Beer is one of the world’s oldest beverages dating back to 6000 BC. It’s been recorded in the written history of ancient Egypt and Mesopotamia. A Sumerian prayer to the goddess Ninkasi, known as “The Hymn to Ninkasi”, served as both a prayer as well as a method of remembering the recipe for beer. The earliest known chemical evidence of beer dates back to 3500–3100 BC from the site of Godin Tepe in the Zagros Mountains of western Iran.
Beer was spread through Europe by Germanic and Celtic tribes as far back as 3000 BC, though it was mainly brewed on a domestic scale. The Greeks taught the Romans to brew beer. The Romans called their brew cerevisia, from the Celtic word for it. Beer was very important to early Romans, but wine replaced beer as the preferred alcoholic beverage during the Roman Republic. Beer became a beverage considered fit only for barbarians.

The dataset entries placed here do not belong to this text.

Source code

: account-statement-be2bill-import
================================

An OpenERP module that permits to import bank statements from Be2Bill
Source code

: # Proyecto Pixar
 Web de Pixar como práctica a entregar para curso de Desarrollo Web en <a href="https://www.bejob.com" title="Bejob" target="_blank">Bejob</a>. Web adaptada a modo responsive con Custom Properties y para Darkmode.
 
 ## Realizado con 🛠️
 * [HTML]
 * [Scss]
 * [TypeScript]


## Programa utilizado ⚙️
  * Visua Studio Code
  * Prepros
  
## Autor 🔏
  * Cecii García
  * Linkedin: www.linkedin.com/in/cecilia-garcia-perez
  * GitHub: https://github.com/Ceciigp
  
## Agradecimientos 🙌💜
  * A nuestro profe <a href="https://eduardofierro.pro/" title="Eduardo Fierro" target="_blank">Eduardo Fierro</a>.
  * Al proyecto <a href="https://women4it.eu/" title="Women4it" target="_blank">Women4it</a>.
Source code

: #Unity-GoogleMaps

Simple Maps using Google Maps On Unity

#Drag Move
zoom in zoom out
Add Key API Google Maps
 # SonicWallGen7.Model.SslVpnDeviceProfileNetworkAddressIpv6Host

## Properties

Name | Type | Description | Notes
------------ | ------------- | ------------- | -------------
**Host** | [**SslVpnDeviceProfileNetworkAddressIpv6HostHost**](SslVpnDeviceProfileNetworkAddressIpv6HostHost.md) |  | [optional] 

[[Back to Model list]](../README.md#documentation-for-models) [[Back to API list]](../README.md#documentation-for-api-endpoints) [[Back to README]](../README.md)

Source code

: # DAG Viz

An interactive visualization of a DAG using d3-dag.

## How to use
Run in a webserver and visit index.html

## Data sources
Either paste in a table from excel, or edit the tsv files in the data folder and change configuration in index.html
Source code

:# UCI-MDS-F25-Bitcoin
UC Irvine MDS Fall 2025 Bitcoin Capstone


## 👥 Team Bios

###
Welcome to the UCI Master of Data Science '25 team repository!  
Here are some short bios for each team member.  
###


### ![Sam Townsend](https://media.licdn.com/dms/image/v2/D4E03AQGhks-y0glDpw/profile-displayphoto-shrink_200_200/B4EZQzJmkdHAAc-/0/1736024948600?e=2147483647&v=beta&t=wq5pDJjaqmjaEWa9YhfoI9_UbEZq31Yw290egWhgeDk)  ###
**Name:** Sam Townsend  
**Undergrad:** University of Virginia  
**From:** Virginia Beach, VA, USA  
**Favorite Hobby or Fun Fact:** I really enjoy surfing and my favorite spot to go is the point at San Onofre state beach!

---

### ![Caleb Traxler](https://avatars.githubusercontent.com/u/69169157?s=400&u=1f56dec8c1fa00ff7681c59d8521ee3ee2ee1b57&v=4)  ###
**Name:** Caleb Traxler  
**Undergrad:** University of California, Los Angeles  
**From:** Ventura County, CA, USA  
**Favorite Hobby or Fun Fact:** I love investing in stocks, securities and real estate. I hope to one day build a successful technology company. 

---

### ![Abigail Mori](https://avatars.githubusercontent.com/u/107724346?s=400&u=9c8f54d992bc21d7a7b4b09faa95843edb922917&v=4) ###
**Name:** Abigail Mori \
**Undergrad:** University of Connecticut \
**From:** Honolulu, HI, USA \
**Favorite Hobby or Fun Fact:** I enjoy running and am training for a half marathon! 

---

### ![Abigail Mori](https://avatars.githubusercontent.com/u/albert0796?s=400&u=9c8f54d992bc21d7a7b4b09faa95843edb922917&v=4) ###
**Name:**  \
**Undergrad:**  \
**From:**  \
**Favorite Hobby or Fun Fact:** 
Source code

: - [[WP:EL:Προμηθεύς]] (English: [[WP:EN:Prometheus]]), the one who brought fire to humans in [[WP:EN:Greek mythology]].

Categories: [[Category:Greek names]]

The early European beers contained fruits, honey, numerous types of plants, spices and other substances such as narcotic drugs. Early beers did not contain hops. Hops were first mentioned in Europe around 822 by a Carolingian Abbot and again in 1067 by Abbess Hildegard of Bingen. Hopped beer was perfected in the towns of Germany by the 13th century and the longer lasting beer, combined with standardized barrel sizes, allowed for large-scale export. Laws to enforce the use of hops in beer were introduced in England in the 14th century and in other countries later on.
Beer produced before the Industrial Revolution continued to be made and sold on a domestic scale, although by the 7th century AD, beer was also being produced and sold by European monasteries. During the Industrial Revolution, the production of beer moved from artisanal manufacture to industrial manufacture, and domestic manufacture ceased to be significant by the end of the 19th century. The development of hydrometers and thermometers changed brewing by allowing the brewer more control of the process and greater knowledge of the results.
Today, the brewing industry is a global business, consisting of several dominant multinational companies and many thousands of smaller producers ranging from brewpubs to regional breweries.